落ち着いた赤色のカーペットが敷き詰められた廊下となる。
そこから先は行ったことはないが、後宮に続くという。サイ国のように奥方やら妾やらゾロゾロ居るわけではなく、単に皇帝とその家族の居住区となる宮殿らしい。
建物内の装飾が赤を基調としているので、宮廷貴族たちからは紅玉宮と呼ばれていた。
ちなみに謁見がとりおこなわれる一番大きな建物は、琥珀宮と呼ばれているが、これは内装ではなく、皇室出身者に琥珀の瞳を持つ者が異常に多いからだとか……。
その紅玉宮の方から七、八歳くらいの女の子がふらふらと歩いてきた。
リンファオは首をかしげた。
宮廷貴族たちは庭園に面した部屋をもらっているが、さすがに後宮にまでは入ってこない。
そこにいるくらいだから、おそらくニコロスの親族のはず。
……具合が悪そうだ。
リンファオは里の稚児たちを思い出して、思わず声をかけた。
「どこか痛いのですか?」
子供が顔をあげた。リンファオはハッとした。
里の外にも、これほど美しい顔の子供がいるとは思わなかった。白金の髪、透き通るような白い肌と、真っ青な瞳。
ぞくっとしたのは、その目が死んでいたこと。子供がする目じゃない。
子供の身体からは、麝香のような香りがした。
リンファオは眉を顰める。この匂いは嗅いだことがある。
(精霊おとしの修行で、うまく入り込めない時に使うやつだ)
稚児には合わない、とスイレンはなるべく使わせなかった。
トランス状態になるのにちょうどいい香だったが、身体にはあまりよくないらしい。こんな小さな子供がどうして。
倒れそうになった子供を慌てて支えた。
リンファオは子供を抱えると、キョロキョロ辺りを見渡し、適当な控え部屋に入り込んで長椅子に寝かせる。
苦しそうな息遣いが気になった。
胸元のリボンを解き、呼吸を楽にしてやろうとした。その手が止まる。
「何だこれは」
リンファオは襟を大きく開いた。
アザだらけの胸元をぞっとした面持ちで見つめる。
急いで袖元をまくりあげた。
細い腕も傷だらけだ。体中アザや傷があるらしい。骨が折れているところもあるのかもしれない。

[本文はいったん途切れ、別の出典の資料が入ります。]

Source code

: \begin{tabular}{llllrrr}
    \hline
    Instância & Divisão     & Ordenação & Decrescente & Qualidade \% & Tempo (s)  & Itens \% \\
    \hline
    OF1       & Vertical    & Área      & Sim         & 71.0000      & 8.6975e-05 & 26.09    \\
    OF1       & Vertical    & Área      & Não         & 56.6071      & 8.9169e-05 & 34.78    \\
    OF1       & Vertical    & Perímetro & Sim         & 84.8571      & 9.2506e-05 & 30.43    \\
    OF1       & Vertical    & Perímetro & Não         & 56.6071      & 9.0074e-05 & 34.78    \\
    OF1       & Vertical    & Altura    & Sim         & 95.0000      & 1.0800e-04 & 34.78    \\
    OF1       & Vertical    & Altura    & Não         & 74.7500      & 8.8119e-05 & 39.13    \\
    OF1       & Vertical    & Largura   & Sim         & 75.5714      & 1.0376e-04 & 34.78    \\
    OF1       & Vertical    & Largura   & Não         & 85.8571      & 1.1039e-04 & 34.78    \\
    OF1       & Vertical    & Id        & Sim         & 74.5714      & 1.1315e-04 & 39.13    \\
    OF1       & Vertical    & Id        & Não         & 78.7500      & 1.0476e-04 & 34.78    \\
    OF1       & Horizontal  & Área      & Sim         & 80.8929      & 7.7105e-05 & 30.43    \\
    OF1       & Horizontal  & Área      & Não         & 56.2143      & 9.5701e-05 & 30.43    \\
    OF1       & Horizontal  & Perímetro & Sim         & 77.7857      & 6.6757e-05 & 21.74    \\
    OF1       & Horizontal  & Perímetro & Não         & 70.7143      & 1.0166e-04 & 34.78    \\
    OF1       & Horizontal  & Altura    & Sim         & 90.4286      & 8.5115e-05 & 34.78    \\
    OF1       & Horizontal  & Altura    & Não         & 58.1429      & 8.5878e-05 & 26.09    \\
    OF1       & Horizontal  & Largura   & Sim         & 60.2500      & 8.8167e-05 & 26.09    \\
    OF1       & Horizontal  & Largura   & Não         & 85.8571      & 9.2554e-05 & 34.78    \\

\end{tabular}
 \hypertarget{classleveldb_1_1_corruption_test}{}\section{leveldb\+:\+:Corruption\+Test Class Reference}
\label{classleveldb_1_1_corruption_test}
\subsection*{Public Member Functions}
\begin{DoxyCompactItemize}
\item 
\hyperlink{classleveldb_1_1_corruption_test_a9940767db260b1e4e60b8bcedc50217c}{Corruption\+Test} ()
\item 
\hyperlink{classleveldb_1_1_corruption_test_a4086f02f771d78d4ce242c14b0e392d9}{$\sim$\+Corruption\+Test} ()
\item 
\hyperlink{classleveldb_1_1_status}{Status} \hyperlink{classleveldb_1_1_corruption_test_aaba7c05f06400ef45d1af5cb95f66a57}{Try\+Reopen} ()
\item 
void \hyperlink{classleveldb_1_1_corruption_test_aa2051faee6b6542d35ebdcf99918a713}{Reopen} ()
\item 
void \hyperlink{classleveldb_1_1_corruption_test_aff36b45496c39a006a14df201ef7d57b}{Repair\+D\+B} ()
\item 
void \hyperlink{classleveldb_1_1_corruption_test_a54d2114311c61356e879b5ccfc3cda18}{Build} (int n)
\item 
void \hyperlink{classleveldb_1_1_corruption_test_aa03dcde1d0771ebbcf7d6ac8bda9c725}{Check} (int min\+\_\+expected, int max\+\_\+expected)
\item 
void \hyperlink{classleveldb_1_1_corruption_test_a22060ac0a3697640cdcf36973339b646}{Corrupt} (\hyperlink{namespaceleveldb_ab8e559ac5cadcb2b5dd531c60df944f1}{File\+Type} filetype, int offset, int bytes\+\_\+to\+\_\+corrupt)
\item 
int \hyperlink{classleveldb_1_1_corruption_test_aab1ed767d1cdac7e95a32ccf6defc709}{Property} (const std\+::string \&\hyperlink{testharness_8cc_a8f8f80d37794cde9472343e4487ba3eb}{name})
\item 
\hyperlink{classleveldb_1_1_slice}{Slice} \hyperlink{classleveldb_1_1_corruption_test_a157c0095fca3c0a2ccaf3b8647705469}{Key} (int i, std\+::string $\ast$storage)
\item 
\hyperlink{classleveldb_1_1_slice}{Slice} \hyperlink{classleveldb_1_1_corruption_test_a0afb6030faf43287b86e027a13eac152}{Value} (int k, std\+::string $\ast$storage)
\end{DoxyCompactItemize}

後宮にいる子供が、なんでここまで痛めつけられているんだ? なぜ何の手当てもしてないのだろう。
「たしか、宮廷医師なんていうのがいるはずだ。呼んで来──」
立ち上がろうとした時、服の裾を掴まれた。
リンファオが子供を見下ろすと、冷めた目が開いた。
「これは私が悪いのだ。気にするな」
横柄な話し方。仕立てのいい服装からして、それなりの身分なのだろう。
「私が父の──陛下の期待に応えないからだ……。だからお叱りを受けた」
ニコロスの娘か!? リンファオは愕然とした。
「陛下から折檻されて、こうなったのですか?」
リンファオは混乱した。
家族というものに憧れていた。
子供のころは一族が家族だと思っていた。だけど違う。
本土に渡る時に乗った輸送用の船にも、乗客として家族が数組居た。
楽しそうに旅をする彼らを見て、外部の家族は──親と子の関係は、土蜘蛛とは明らかに違うと思った。
アリビアの兵士たちの訓練をしていても、耳に入ってくるのは家族について語る雑談。
楽しそうで、幸せそうで──それは養成学校の幼年部の孤児たちにしても同じだった。
殺された家族を思う子供たちを見て、確信した。
シオンが言った通り、土蜘蛛はおかしいのだ。
普通の家族は、剣に選ばれただけで殺そうとはしない。
里じゅうで一人の子供を無視したりしない。家族は守ってくれる存在のはずだ。
リンファオは怒りに打ち震えた。
外の世界の親子像、家族像の幻想を打ち砕いた、皇帝に対する怒りだ。
「なぜ父親がこんなことをするの?」
子供は青い目をぽっかりと開け、天井を見つめたまま呟いた。
「私が忌まれた子だからだそうだ。穢れているのだ、私は」
リンファオは思わず熱を持った子供の体を抱きしめていた。
自分と重なる子供に、ありったけの気を送る。
その心の傷までも、癒したいと思った。
痛みが和らぐのに気づいた時、子供は目を見開いた。
「放せ」
子供は弱々しい力でリンファオを押した。
「治さないでいい」
言いながら身を起こす。
「これは罰だから、いいんだ。いつか、陛下のおっしゃる黄金の血が、私を導いてくれる。それまでは、いいんだ」
「違うっ」
リンファオは、その子供を叱咤した。
「目を見れば分かる。あの男は狂っている」
子供は初めてその虚無の瞳に、感情を浮かべた。驚愕だ。
自分の父親を──力の象徴を──罵倒する人間は、今まで周囲にいなかった。
「あなたは小さいから気づかないだけだ。あなたは悪くないんだよ?」
子供は見開いた目で絶句している。その目にみるみる溢れてくる涙を見て、リンファオは再び彼女を抱きしめていた。
「あなたの、名前は……なんです?」
子供は嗚咽しながらやっとの思いで告げた。
「マリア」
この前処刑された、第二王妃の子供。リンファオはそれを知って、ますますきつくその子を抱きしめていた。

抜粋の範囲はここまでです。